Make it your policy that anyone entering your office to complain MUST bring at least one viable solution with them. I had a coaching friend that had an AD that did something like that. Now I felt this AD was a bit over-the-top but his policy made its point. My friend was required to bring three solutions to every problem she encountered where she looked to the AD for advice. She said in her time with this boss, this exercise helped her find her own solutions to most of her concerns. Personally, I think three might be excessive, but to require the coach to present one possible solution is a great way to help them learn to problem solve. Moreover, what I like even more about this policy is that it will strengthen rather than strain the relationship, because the focus of the meeting will be on solving issues, not complaining about them.
Also, apply this principle yourself. If you have to address a coach about their procedures, behaviors, or work ethic, you should bring them possible solutions. Perhaps you just got the senior exit interview information and there were some comments you felt needed to be addressed. Rather than simply giving this information to the coach and demanding changes in their program, give them possible solutions. To use an example from above, perhaps those seniors felt more money should be given to the student-athletes for their per diem on road trips. Rather than simply directing your coach to make that change, understand their budget limitations and present a possible cost cutting measure from another area to allow for more meal money to the student-athletes. Offering a solution is always better than demanding a change.
It’s All About the Relationships
As a coach, I always talked to our players about developing relationships. I demanded that they got to know each other. I lead activities to break down the walls that may be separating them from each other. I always told our players that relationships are like a bank account; the more you put in, the more return you get on that investment.
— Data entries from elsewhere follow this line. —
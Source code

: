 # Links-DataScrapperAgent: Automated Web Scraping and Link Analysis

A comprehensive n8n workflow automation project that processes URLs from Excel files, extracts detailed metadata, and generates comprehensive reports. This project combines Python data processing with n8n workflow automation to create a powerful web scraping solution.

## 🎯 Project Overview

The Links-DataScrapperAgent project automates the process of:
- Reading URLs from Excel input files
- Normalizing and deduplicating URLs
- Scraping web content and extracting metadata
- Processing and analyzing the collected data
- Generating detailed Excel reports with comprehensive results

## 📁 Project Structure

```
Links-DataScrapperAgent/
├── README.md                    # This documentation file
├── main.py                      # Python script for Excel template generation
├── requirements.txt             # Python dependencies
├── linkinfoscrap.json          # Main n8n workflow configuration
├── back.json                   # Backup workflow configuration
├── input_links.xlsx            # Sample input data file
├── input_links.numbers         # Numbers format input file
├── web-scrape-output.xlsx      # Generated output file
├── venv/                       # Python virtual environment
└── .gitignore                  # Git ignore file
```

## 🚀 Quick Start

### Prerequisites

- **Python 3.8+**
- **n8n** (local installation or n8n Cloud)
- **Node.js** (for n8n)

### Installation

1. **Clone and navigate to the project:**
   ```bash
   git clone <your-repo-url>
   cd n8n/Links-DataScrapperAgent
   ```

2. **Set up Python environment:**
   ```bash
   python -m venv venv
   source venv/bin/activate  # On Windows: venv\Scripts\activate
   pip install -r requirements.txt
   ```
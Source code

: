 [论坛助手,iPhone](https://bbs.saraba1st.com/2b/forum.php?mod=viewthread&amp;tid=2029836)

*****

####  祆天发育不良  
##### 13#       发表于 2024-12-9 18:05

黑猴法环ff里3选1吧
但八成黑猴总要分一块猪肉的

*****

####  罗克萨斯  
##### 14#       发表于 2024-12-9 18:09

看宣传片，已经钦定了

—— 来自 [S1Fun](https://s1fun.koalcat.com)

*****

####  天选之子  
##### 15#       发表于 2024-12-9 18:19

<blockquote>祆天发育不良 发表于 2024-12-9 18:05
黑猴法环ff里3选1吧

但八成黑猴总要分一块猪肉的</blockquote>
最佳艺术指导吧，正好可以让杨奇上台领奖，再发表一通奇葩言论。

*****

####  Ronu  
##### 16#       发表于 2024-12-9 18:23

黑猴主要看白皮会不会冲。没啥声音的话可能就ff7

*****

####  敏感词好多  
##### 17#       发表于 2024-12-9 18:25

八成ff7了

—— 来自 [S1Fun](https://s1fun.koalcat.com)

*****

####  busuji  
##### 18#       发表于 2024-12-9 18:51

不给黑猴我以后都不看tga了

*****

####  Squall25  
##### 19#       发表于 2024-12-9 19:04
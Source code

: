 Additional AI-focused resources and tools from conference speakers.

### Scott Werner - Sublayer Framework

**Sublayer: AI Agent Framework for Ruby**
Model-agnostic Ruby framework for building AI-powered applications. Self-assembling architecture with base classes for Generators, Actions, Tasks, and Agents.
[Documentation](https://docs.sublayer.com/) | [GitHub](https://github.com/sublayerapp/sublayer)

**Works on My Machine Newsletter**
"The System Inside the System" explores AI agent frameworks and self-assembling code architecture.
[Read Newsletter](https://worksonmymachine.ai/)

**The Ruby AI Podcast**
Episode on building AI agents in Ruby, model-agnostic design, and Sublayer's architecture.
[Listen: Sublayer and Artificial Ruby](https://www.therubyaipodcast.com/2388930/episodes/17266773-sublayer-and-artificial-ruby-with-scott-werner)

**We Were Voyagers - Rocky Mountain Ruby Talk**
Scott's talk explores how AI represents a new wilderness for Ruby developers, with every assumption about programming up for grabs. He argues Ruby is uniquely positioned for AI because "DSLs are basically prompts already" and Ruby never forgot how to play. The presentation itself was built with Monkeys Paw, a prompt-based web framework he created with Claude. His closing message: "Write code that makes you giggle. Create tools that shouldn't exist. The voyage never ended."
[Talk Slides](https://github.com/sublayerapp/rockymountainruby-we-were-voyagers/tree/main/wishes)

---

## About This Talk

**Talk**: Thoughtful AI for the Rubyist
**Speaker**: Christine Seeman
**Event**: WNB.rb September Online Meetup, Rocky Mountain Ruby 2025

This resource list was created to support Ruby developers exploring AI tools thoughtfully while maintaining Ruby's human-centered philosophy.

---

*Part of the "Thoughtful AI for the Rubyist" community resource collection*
Collaboration is critical when getting a good team to be successful. Coaches and administrators alike know that working together in a team sport is the only way to be successful. While we may understand this concept as it relates to the team on the court or field, the same principles must to be applied on the office or conference room. As an administrator, your job is to facilitate the success of your coaches. As a coach, your job is to facilitate the success of your student-athletes. Just as the successful coach must work on all the relationships within the team, as coaches and administrators, we have to work on our relationships with each other to maximize success.